WORK TO COMPLETE: Your task is to retype every entry exactly while omitting the pictures.

(Stored dataset items)

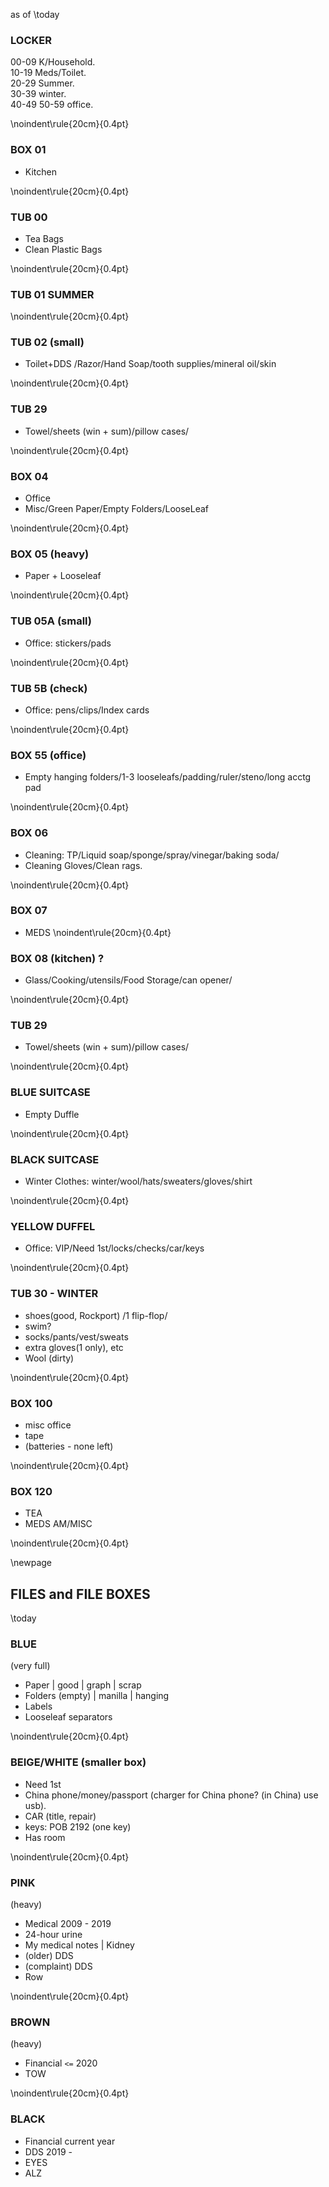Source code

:<!--

  For knitr only

---
title: "`r knitr::current_input()`"
date: "`r paste('last updated', 
    format(lubridate::now(), ' %d %B %Y'))`"
output:   
  html_document:  
        code_folding: show
        toc: true 
        toc_depth: 2
        toc_float: true
  pdf_document:   
    latex_engine: xelatex  
    toc: true
    toc_depth:  2   
    fontsize: 10pt   
    geometry: margin=0.4in,top=0.25in   
    TAGS:  locker, 
---

  NOTE:   .tex uses a .sty which I do not have.  USE  knitr:: (with TinyTex
  to locate and install that .sty file)  


!pandoc % -f markdown -V geometry:margin=0.3in -o $OUT/out.pdf 
!pandoc % -f markdown -V geometry:margin=0.3in -o $OUT/%.pdf 
!pandoc % -f markdown  -t latex -H ../chapter_break.tex -V linkcolor:blue -V fontsize=11pt -V geometry:margin=0.3in -o ~/Downloads/print_and_delete/out.pdf
!pandoc % -f markdown  -t latex -H ../chapter_break.tex -V linkcolor:blue -V fontsize=11pt -V geometry:margin=0.3in -o out.pdf 
!pandoc % -f markdown  --pdf-engine xelatex -H chapter_break.tex -V linkcolor:blue -V fontsize=11pt -V geometry:margin=0.3in -o ~/Downloads/print_and_delete/out.pdf
     


-->

as of \today

### LOCKER      
00-09     K/Household.  
10-19     Meds/Toilet.  
20-29     Summer.  
30-39     winter.  
40-49
50-59     office.



\noindent\rule{20cm}{0.4pt}
### BOX 01
  *  Kitchen

\noindent\rule{20cm}{0.4pt}
### TUB 00

  *  Tea Bags
  *  Clean Plastic Bags

\noindent\rule{20cm}{0.4pt}
### TUB 01 SUMMER 

\noindent\rule{20cm}{0.4pt}
### TUB 02  (small)
  * Toilet+DDS /Razor/Hand Soap/tooth supplies/mineral oil/skin

\noindent\rule{20cm}{0.4pt}
### TUB 29   
  * Towel/sheets (win + sum)/pillow cases/

\noindent\rule{20cm}{0.4pt}
### BOX 04
  * Office
  * Misc/Green Paper/Empty Folders/LooseLeaf

\noindent\rule{20cm}{0.4pt}
### BOX 05 (heavy)
  *  Paper + Looseleaf 

\noindent\rule{20cm}{0.4pt}
### TUB 05A (small)

  *  Office:  stickers/pads

\noindent\rule{20cm}{0.4pt}
### TUB 5B (check)

  *  Office:  pens/clips/Index cards

\noindent\rule{20cm}{0.4pt}
### BOX 55 (office)
  *  Empty hanging folders/1-3 looseleafs/padding/ruler/steno/long acctg pad 

\noindent\rule{20cm}{0.4pt}
### BOX 06

  *  Cleaning:   TP/Liquid soap/sponge/spray/vinegar/baking soda/
  *  Cleaning Gloves/Clean rags.

\noindent\rule{20cm}{0.4pt}
### BOX 07

  *  MEDS
\noindent\rule{20cm}{0.4pt}
### BOX 08 (kitchen) ?

  * Glass/Cooking/utensils/Food Storage/can opener/

\noindent\rule{20cm}{0.4pt}
### TUB 29   
  * Towel/sheets (win + sum)/pillow cases/


\noindent\rule{20cm}{0.4pt}
### BLUE SUITCASE

 * Empty Duffle 

\noindent\rule{20cm}{0.4pt}
### BLACK SUITCASE

  *  Winter Clothes:  winter/wool/hats/sweaters/gloves/shirt

\noindent\rule{20cm}{0.4pt}
### YELLOW DUFFEL
  *  Office: VIP/Need 1st/locks/checks/car/keys

\noindent\rule{20cm}{0.4pt}
### TUB 30 - WINTER

  * shoes(good, Rockport) /1 flip-flop/
  * swim?
  * socks/pants/vest/sweats 
  * extra gloves(1 only), etc
  * Wool (dirty) 



\noindent\rule{20cm}{0.4pt}
### BOX 100
  * misc office
  * tape
  * (batteries - none left)


\noindent\rule{20cm}{0.4pt}
### BOX 120
  *  TEA
  *  MEDS AM/MISC

\noindent\rule{20cm}{0.4pt}

\newpage
## FILES and FILE BOXES
\today

### BLUE
(very full)

  *  Paper | good | graph | scrap 
  *  Folders (empty) | manilla | hanging
  *  Labels
  *  Looseleaf separators

\noindent\rule{20cm}{0.4pt}
### BEIGE/WHITE (smaller box)
  *  Need 1st
  *  China phone/money/passport (charger for China phone? (in China)   use usb).
  *  CAR (title, repair)
  *  keys:  POB 2192 (one key)
  *  Has room
  
\noindent\rule{20cm}{0.4pt}
### PINK
(heavy)

  *  Medical 2009 - 2019
  *  24-hour urine
  *  My medical notes | Kidney
  *  (older) DDS
  *  (complaint) DDS 
  *  Row

\noindent\rule{20cm}{0.4pt}
### BROWN  
(heavy)

 *  Financial `<=` 2020
 *  TOW
 
\noindent\rule{20cm}{0.4pt}
### BLACK
  *  Financial current year 
  *  DDS 2019 - 
  *  EYES
  *  ALZ


<!-- 

```{r render, eval=F, include=F}
file <- "0020_contents_storage_locker.md"
file <- here("misc_files", file)
file


# use  999999_render.Rmd
rmarkdown::render(file,
                  #output_format = "pdf_document",
                  output_format = "md_document",
                  #output_format = "html_document",
                  output_file = "out/out")

```

-->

YOUR RESPONSE:
Source code

:<!--

  For knitr only

---
title: "`r knitr::current_input()`"
date: "`r paste('last updated', 
    format(lubridate::now(), ' %d %B %Y'))`"
output:   
  html_document:  
        code_folding: show
        toc: true 
        toc_depth: 2
        toc_float: true
  pdf_document:   
    latex_engine: xelatex  
    toc: true
    toc_depth:  2   
    fontsize: 10pt   
    geometry: margin=0.4in,top=0.25in   
    TAGS:  locker, 
---

  NOTE:   .tex uses a .sty which I do not have.  USE  knitr:: (with TinyTex
  to locate and install that .sty file)  


!pandoc % -f markdown -V geometry:margin=0.3in -o $OUT/out.pdf 
!pandoc % -f markdown -V geometry:margin=0.3in -o $OUT/%.pdf 
!pandoc % -f markdown  -t latex -H ../chapter_break.tex -V linkcolor:blue -V fontsize=11pt -V geometry:margin=0.3in -o ~/Downloads/print_and_delete/out.pdf
!pandoc % -f markdown  -t latex -H ../chapter_break.tex -V linkcolor:blue -V fontsize=11pt -V geometry:margin=0.3in -o out.pdf 
!pandoc % -f markdown  --pdf-engine xelatex -H chapter_break.tex -V linkcolor:blue -V fontsize=11pt -V geometry:margin=0.3in -o ~/Downloads/print_and_delete/out.pdf
     


-->

as of \today

### LOCKER      
00-09     K/Household.  
10-19     Meds/Toilet.  
20-29     Summer.  
30-39     winter.  
40-49
50-59     office.



\noindent\rule{20cm}{0.4pt}
### BOX 01
  *  Kitchen

\noindent\rule{20cm}{0.4pt}
### TUB 00

  *  Tea Bags
  *  Clean Plastic Bags

\noindent\rule{20cm}{0.4pt}
### TUB 01 SUMMER 

\noindent\rule{20cm}{0.4pt}
### TUB 02  (small)
  * Toilet+DDS /Razor/Hand Soap/tooth supplies/mineral oil/skin

\noindent\rule{20cm}{0.4pt}
### TUB 29   
  * Towel/sheets (win + sum)/pillow cases/

\noindent\rule{20cm}{0.4pt}
### BOX 04
  * Office
  * Misc/Green Paper/Empty Folders/LooseLeaf

\noindent\rule{20cm}{0.4pt}
### BOX 05 (heavy)
  *  Paper + Looseleaf 

\noindent\rule{20cm}{0.4pt}
### TUB 05A (small)

  *  Office:  stickers/pads

\noindent\rule{20cm}{0.4pt}
### TUB 5B (check)

  *  Office:  pens/clips/Index cards

\noindent\rule{20cm}{0.4pt}
### BOX 55 (office)
  *  Empty hanging folders/1-3 looseleafs/padding/ruler/steno/long acctg pad 

\noindent\rule{20cm}{0.4pt}
### BOX 06

  *  Cleaning:   TP/Liquid soap/sponge/spray/vinegar/baking soda/
  *  Cleaning Gloves/Clean rags.

\noindent\rule{20cm}{0.4pt}
### BOX 07

  *  MEDS
\noindent\rule{20cm}{0.4pt}
### BOX 08 (kitchen) ?

  * Glass/Cooking/utensils/Food Storage/can opener/

\noindent\rule{20cm}{0.4pt}
### TUB 29   
  * Towel/sheets (win + sum)/pillow cases/


\noindent\rule{20cm}{0.4pt}
### BLUE SUITCASE

 * Empty Duffle 

\noindent\rule{20cm}{0.4pt}
### BLACK SUITCASE

  *  Winter Clothes:  winter/wool/hats/sweaters/gloves/shirt

\noindent\rule{20cm}{0.4pt}
### YELLOW DUFFEL
  *  Office: VIP/Need 1st/locks/checks/car/keys

\noindent\rule{20cm}{0.4pt}
### TUB 30 - WINTER

  * shoes(good, Rockport) /1 flip-flop/
  * swim?
  * socks/pants/vest/sweats 
  * extra gloves(1 only), etc
  * Wool (dirty) 



\noindent\rule{20cm}{0.4pt}
### BOX 100
  * misc office
  * tape
  * (batteries - none left)


\noindent\rule{20cm}{0.4pt}
### BOX 120
  *  TEA
  *  MEDS AM/MISC

\noindent\rule{20cm}{0.4pt}

\newpage
## FILES and FILE BOXES
\today

### BLUE
(very full)

  *  Paper | good | graph | scrap 
  *  Folders (empty) | manilla | hanging
  *  Labels
  *  Looseleaf separators

\noindent\rule{20cm}{0.4pt}
### BEIGE/WHITE (smaller box)
  *  Need 1st
  *  China phone/money/passport (charger for China phone? (in China)   use usb).
  *  CAR (title, repair)
  *  keys:  POB 2192 (one key)
  *  Has room
  
\noindent\rule{20cm}{0.4pt}
### PINK
(heavy)

  *  Medical 2009 - 2019
  *  24-hour urine
  *  My medical notes | Kidney
  *  (older) DDS
  *  (complaint) DDS 
  *  Row

\noindent\rule{20cm}{0.4pt}
### BROWN  
(heavy)

 *  Financial `<=` 2020
 *  TOW
 
\noindent\rule{20cm}{0.4pt}
### BLACK
  *  Financial current year 
  *  DDS 2019 - 
  *  EYES
  *  ALZ


<!-- 

```{r render, eval=F, include=F}
file <- "0020_contents_storage_locker.md"
file <- here("misc_files", file)
file


# use  999999_render.Rmd
rmarkdown::render(file,
                  #output_format = "pdf_document",
                  output_format = "md_document",
                  #output_format = "html_document",
                  output_file = "out/out")

```

-->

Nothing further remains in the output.